Records excerpted from a collection:

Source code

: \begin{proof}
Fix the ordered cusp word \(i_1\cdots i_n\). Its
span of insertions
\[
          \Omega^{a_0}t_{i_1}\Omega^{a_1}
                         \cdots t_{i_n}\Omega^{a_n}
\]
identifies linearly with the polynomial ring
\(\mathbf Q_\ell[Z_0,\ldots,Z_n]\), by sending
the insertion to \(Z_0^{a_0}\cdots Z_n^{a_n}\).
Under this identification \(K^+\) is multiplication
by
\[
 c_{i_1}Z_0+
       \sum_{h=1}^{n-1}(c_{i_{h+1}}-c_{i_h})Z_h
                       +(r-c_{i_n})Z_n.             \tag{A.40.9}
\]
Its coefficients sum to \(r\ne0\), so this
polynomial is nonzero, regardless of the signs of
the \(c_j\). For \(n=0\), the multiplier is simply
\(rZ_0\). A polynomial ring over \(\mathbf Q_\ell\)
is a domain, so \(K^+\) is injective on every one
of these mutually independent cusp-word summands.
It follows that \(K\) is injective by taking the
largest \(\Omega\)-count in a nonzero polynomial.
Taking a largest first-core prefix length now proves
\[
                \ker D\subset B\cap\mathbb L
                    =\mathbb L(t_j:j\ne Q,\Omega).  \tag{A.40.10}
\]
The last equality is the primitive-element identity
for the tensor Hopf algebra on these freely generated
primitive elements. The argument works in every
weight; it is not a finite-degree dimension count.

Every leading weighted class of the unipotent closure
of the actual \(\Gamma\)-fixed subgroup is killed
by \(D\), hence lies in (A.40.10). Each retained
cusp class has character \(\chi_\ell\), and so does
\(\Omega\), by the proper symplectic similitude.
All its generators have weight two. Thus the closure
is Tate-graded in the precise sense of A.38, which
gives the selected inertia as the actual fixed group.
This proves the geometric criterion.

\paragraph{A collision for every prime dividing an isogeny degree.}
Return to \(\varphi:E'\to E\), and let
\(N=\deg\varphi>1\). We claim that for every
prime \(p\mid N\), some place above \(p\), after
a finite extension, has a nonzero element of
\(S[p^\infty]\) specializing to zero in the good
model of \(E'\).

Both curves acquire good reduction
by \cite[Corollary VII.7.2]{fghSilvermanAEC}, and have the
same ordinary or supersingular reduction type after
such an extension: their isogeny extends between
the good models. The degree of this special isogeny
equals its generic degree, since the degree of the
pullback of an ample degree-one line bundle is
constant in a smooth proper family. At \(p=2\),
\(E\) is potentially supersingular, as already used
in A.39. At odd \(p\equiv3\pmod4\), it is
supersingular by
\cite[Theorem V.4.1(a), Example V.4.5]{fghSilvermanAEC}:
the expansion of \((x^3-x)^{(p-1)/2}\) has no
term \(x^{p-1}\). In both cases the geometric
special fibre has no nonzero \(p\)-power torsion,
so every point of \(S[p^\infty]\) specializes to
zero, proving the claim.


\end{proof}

(ACTIVITY):
Copy out every line in the entries above that holds "good".

(EXPECTED ANSWER):
\(S[p^\infty]\) specializing to zero in the good
Both curves acquire good reduction
the good models. The degree of this special isogeny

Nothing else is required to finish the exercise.